Whatever divergence of view there may be as to what conduct may,
consistent with the Constitution, be said to result in loss of
nationality,
cf. Perez v. Brownell, ante, p.
356 U. S. 44, it is
settled that no conduct results in expatriation unless the conduct
is engaged in voluntarily.
Mandoli v. Acheson,
344 U. S. 133.
[
Footnote 3] The Government
does not contend otherwise. Likewise, the parties are agreed that,
when a citizenship claimant proves his birth in this country or
acquisition of American citizenship in some other way, the burden
is upon the Government to prove an act that shows expatriation by
clear, convincing, and unequivocal evidence. In
Gonzales v.
Landon, 350 U.S. 920, we held that the rule as to burden of
proof in denaturalization cases [
Footnote 4] applied to expatriation cases under Section
401(j) of the Nationality Act of 1940. We now conclude that the
same rule should govern cases under all the subsections of Section
401.
The parties disagree as to whether the Government must also
prove that the expatriating act was voluntarily performed or
whether the citizenship claimant bears the
Page 356 U. S. 134
burden of proving that his act was involuntary. [
Footnote 5] Petitioner contends that
voluntariness is an element of the expatriating act, and, as such,
must be proved by the Government. The Government, on the other
hand, relies upon the ordinary rule that duress is a matter of
affirmative defense, and contends that the party claiming that he
acted involuntarily must overcome a presumption of
voluntariness.
Because the consequences of denationalization are so drastic,
petitioner's contention as to burden of proof of voluntariness
should be sustained. This Court has said that, in a
denaturalization case
"instituted . . . for the purpose of depriving one of the
precious right of citizenship previously conferred, we believe the
facts and the law should be construed as far as is reasonably
possible in favor of the citizen."
Schneiderman v. United States,
Page 356 U. S. 135
320 U. S. 118,
320 U. S. 122.
[
Footnote 6] The same principle
applies to expatriation cases, and it calls for placing upon the
Government the burden of persuading the trier of fact by clear,
convincing and unequivocal evidence that the act showing
renunciation of citizenship was voluntarily performed. While one
finds in the legislative history of Section 401, and particularly
Section 401(c), recognition of the concept of voluntariness,
[
Footnote 7] there is no
discussion of the problem of the burden of proof. What is clear is
that the House Committee which considered the bill rejected a
proposal to enact a conclusive presumption of voluntariness in the
case of dual nationals entering or serving in the military forces
of the nation of their second nationality. [
Footnote 8] It is altogether consonant with this
history to
Page 356 U. S. 136
place upon the Government the burden of proving voluntariness.
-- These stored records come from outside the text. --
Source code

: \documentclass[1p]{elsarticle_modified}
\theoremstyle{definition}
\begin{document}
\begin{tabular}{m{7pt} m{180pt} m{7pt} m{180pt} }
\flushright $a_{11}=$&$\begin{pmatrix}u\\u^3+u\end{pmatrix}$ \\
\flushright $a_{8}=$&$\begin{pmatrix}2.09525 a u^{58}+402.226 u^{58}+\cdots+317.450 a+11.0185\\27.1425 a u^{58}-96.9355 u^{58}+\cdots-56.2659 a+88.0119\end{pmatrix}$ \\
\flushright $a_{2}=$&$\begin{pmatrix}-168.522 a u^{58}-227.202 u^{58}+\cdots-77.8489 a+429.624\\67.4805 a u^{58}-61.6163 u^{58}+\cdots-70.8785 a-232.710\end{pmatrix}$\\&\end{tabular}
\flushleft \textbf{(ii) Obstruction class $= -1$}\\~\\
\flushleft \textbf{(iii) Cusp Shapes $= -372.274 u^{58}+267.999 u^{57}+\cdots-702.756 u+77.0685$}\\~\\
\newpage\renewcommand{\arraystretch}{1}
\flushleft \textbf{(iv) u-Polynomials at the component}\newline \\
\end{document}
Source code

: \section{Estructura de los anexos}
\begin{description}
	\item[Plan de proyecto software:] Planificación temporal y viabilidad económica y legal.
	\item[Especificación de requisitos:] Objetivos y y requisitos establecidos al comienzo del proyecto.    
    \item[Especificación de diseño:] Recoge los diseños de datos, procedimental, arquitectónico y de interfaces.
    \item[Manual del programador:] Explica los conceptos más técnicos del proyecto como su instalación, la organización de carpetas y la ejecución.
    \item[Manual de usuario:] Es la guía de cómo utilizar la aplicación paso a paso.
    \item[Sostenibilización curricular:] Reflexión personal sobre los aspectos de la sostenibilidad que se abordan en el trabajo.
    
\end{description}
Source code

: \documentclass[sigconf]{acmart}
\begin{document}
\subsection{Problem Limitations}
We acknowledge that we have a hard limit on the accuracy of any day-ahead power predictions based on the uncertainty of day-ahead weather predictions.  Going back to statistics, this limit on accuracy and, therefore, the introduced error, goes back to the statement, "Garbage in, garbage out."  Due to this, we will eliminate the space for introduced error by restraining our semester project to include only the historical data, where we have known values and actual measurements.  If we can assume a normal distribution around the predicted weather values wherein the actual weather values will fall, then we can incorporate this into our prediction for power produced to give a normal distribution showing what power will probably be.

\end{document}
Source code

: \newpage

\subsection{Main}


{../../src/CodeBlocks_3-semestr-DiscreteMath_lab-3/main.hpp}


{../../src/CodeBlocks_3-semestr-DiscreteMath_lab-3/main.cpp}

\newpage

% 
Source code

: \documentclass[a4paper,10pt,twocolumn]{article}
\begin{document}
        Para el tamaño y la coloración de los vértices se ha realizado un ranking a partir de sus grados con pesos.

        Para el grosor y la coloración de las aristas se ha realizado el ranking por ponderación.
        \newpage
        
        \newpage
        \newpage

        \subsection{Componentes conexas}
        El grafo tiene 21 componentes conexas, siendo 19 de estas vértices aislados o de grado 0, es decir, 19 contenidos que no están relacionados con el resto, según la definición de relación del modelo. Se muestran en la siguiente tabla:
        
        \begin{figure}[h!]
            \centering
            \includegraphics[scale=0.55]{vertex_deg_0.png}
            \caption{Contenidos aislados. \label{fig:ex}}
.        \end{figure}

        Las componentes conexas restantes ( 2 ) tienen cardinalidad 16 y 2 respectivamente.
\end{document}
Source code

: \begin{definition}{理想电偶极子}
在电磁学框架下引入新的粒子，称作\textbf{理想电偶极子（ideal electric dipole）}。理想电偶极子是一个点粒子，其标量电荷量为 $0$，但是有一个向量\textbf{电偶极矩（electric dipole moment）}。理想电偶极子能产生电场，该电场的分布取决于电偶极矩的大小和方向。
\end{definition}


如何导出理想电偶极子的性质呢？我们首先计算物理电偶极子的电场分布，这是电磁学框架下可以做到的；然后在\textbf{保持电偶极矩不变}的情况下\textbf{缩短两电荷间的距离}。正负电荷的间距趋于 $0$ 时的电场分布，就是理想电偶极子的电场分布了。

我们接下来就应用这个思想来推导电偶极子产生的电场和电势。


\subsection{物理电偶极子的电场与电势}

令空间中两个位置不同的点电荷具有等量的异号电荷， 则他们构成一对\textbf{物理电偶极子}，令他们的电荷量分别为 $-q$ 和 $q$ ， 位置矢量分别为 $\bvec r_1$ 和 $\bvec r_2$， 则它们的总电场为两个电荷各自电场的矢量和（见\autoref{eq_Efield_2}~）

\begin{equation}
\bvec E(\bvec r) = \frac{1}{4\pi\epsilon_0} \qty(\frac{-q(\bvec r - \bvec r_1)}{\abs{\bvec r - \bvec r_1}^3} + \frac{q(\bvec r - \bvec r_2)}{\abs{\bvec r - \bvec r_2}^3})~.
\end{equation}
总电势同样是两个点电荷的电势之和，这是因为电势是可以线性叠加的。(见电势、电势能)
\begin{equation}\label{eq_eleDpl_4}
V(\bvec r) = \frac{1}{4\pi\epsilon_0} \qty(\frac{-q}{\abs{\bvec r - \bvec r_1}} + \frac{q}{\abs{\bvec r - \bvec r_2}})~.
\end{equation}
The Court has said that "Rights of citizenship are not to be
destroyed by an ambiguity."
Perkins v. Elg, 307 U.
S. 325,
307 U. S. 337.
The reference was to an ambiguity in a treaty, but the principle
there stated demands also that evidentiary ambiguities are not to
be resolved against the citizen.
Finally, the Government contends that, even if it has the burden
of proving voluntariness by clear, convincing and unequivocal
evidence, that burden has been met in this case. What view the
District Court took of the burden of proof does not clearly appear.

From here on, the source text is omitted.